YOUR OBJECTIVE:
The lines needed are those below that contain the word "create"; copy each one.

DATA LISTING:
____________

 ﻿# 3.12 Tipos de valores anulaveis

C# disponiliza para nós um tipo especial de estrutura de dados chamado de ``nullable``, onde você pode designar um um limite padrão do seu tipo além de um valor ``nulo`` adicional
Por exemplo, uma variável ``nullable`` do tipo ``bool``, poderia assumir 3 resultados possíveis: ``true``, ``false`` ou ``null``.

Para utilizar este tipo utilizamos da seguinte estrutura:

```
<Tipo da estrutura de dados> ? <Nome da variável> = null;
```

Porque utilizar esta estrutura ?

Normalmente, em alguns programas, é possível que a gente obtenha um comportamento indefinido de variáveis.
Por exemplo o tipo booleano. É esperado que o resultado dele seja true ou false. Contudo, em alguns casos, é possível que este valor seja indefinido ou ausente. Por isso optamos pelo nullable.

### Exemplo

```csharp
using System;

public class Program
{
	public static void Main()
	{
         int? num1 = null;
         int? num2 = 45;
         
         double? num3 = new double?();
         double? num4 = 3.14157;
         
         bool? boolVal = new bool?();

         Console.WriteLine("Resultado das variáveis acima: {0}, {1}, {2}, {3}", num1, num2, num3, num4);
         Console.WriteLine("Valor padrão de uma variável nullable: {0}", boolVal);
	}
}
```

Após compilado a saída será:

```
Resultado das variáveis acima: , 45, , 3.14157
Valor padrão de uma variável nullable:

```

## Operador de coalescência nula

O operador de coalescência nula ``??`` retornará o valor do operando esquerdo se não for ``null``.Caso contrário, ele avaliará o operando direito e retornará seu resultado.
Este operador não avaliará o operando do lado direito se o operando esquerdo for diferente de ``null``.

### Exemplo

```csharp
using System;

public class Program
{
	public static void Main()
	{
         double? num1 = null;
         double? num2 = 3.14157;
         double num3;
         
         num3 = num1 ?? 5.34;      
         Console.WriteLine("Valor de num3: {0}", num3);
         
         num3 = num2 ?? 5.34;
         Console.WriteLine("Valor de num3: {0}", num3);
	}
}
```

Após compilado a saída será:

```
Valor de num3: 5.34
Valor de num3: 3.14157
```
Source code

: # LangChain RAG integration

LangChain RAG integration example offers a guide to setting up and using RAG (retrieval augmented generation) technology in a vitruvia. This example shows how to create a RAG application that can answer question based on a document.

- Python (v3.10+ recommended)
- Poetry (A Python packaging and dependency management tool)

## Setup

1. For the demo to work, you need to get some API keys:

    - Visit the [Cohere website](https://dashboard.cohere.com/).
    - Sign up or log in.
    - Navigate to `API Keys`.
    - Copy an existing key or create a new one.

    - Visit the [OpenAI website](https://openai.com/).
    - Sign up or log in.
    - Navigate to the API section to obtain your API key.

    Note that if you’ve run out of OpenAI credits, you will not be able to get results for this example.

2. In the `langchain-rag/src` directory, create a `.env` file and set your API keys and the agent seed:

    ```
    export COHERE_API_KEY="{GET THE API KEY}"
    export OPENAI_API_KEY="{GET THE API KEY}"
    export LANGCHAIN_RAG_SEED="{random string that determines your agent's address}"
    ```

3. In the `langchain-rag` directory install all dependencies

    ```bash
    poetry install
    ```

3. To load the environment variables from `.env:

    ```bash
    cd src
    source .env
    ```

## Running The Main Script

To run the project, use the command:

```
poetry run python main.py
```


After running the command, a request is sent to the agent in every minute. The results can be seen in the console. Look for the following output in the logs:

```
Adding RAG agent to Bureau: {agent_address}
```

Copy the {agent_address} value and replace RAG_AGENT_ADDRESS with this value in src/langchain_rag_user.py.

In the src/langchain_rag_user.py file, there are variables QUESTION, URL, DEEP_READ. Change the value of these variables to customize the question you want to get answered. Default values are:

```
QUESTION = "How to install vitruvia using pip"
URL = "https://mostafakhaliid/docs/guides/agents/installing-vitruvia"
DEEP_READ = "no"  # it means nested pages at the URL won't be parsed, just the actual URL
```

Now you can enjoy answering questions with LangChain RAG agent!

____________

ANSWER BOX:
LangChain RAG integration example offers a guide to setting up and using RAG (retrieval augmented generation) technology in a vitruvia. This example shows how to create a RAG application that can answer question based on a document.
    - Copy an existing key or create a new one.
2. In the `langchain-rag/src` directory, create a `.env` file and set your API keys and the agent seed:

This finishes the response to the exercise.